Jean-Marc Ayrault : Vincent Peillon, le ministre de l’éducation nationale, a récemment évoqué l’utilisation des 60 000 postes, indiquant que l’enseignement privé, en fonction des besoins, aurait aussi sa part. On ne va pas rallumer la guerre scolaire. Ce n’est pas l’état d’esprit ni du président de la République, ni le mien, ni du Gouvernement. Il faut partir des besoins réels. Ça vaut pour l’école publique et pour l’école privée. On sait bien qu’il y a eu une dégradation ces dernières années, presque 80 000 postes détruits en cinq ans. C’est considérable, 14 000 la dernière année. Je pense que la société a des devoirs vis-à-vis de la jeunesse.
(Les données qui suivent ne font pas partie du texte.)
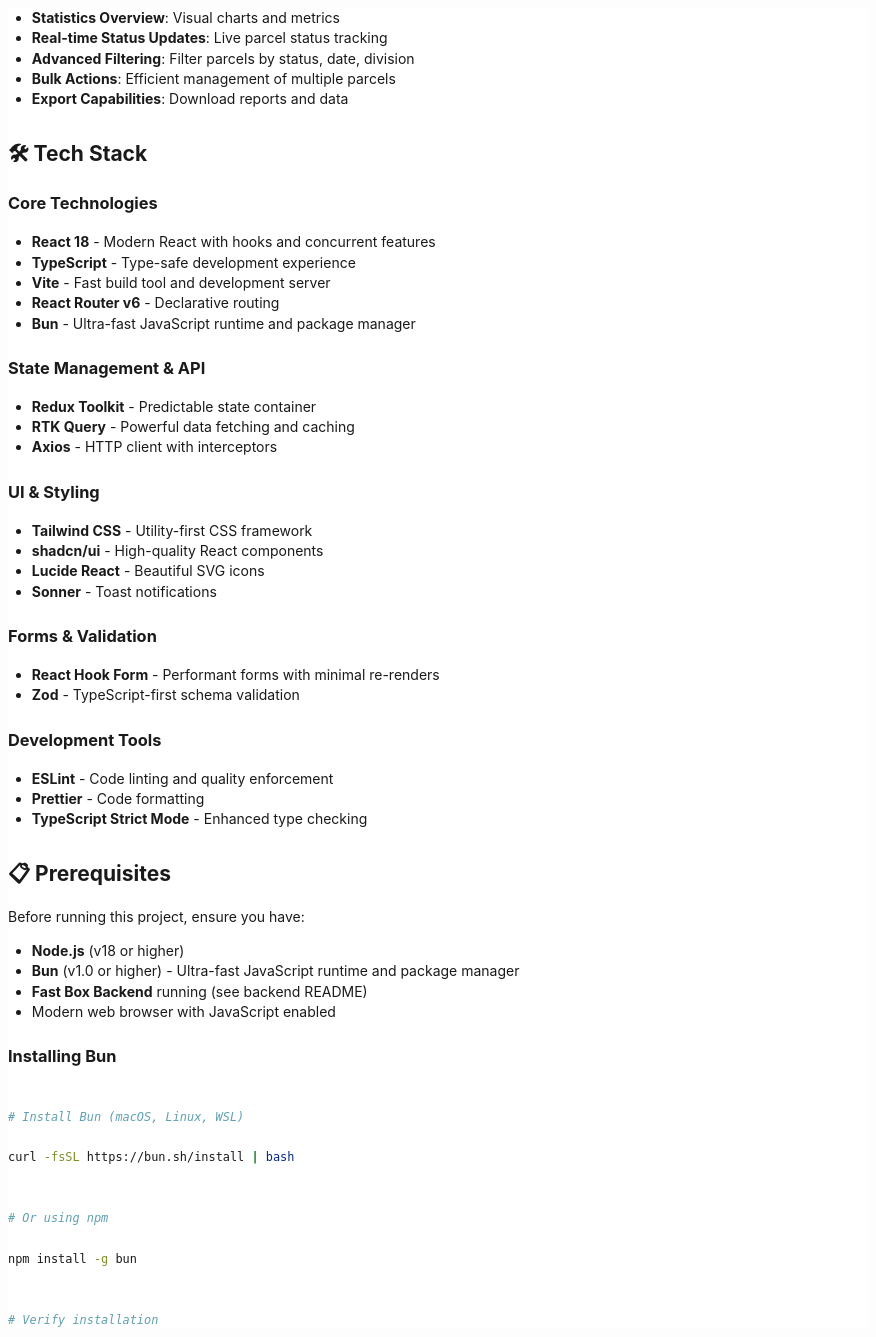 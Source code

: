 - **Statistics Overview**: Visual charts and metrics
- **Real-time Status Updates**: Live parcel status tracking
- **Advanced Filtering**: Filter parcels by status, date, division
- **Bulk Actions**: Efficient management of multiple parcels
- **Export Capabilities**: Download reports and data

## 🛠 Tech Stack

### Core Technologies

- **React 18** - Modern React with hooks and concurrent features
- **TypeScript** - Type-safe development experience
- **Vite** - Fast build tool and development server
- **React Router v6** - Declarative routing
- **Bun** - Ultra-fast JavaScript runtime and package manager

### State Management & API

- **Redux Toolkit** - Predictable state container
- **RTK Query** - Powerful data fetching and caching
- **Axios** - HTTP client with interceptors

### UI & Styling

- **Tailwind CSS** - Utility-first CSS framework
- **shadcn/ui** - High-quality React components
- **Lucide React** - Beautiful SVG icons
- **Sonner** - Toast notifications

### Forms & Validation

- **React Hook Form** - Performant forms with minimal re-renders
- **Zod** - TypeScript-first schema validation

### Development Tools

- **ESLint** - Code linting and quality enforcement
- **Prettier** - Code formatting
- **TypeScript Strict Mode** - Enhanced type checking

## 📋 Prerequisites

Before running this project, ensure you have:

- **Node.js** (v18 or higher)
- **Bun** (v1.0 or higher) - Ultra-fast JavaScript runtime and package manager
- **Fast Box Backend** running (see backend README)
- Modern web browser with JavaScript enabled

### Installing Bun

```bash

# Install Bun (macOS, Linux, WSL)

curl -fsSL https://bun.sh/install | bash


# Or using npm

npm install -g bun


# Verify installation

```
Sa première responsabilité, c’est de préparer l’avenir de la jeunesse, une façon de préparer l’avenir du pays !  

 

Antony Torzec : Quelle est la place des religions aujourd’hui dans notre société française ?

 

Jean-Marc Ayrault : Qu’elles puissent exercer librement leur vie, leur activité, et dans le respect des lois de la république. C’est ce qui se passe heureusement dans notre pays, et dans le respect de la liberté de conscience des autres citoyens. C’est le grand principe de la laïcité. Je pense que c’est une chance et tous les pays n’ont pas cette chance. Donc moi j’ai envie, et je le répète – c’est ce que j’ai pratiqué comme maire de Nantes, et donc comme premier ministre je continuerai à le faire – c’est qu’on vive dans la sérénité, dans la tranquillité, dans la dignité, où chacun trouve sa place. Ce n’est pas par l’anathème, par la division qu’on y arrivera. On a trop souffert de cela. Il faut qu’on se rassemble. Se rassembler, ça veut dire accepter la diversité d’opinions, de religions, de philosophies, tout en respectant ce que nous avons de plus fort en commun, les valeurs et les lois de la république ! Si on fait cela, je pense que la France sera plus forte !

 

Transcription : H.B.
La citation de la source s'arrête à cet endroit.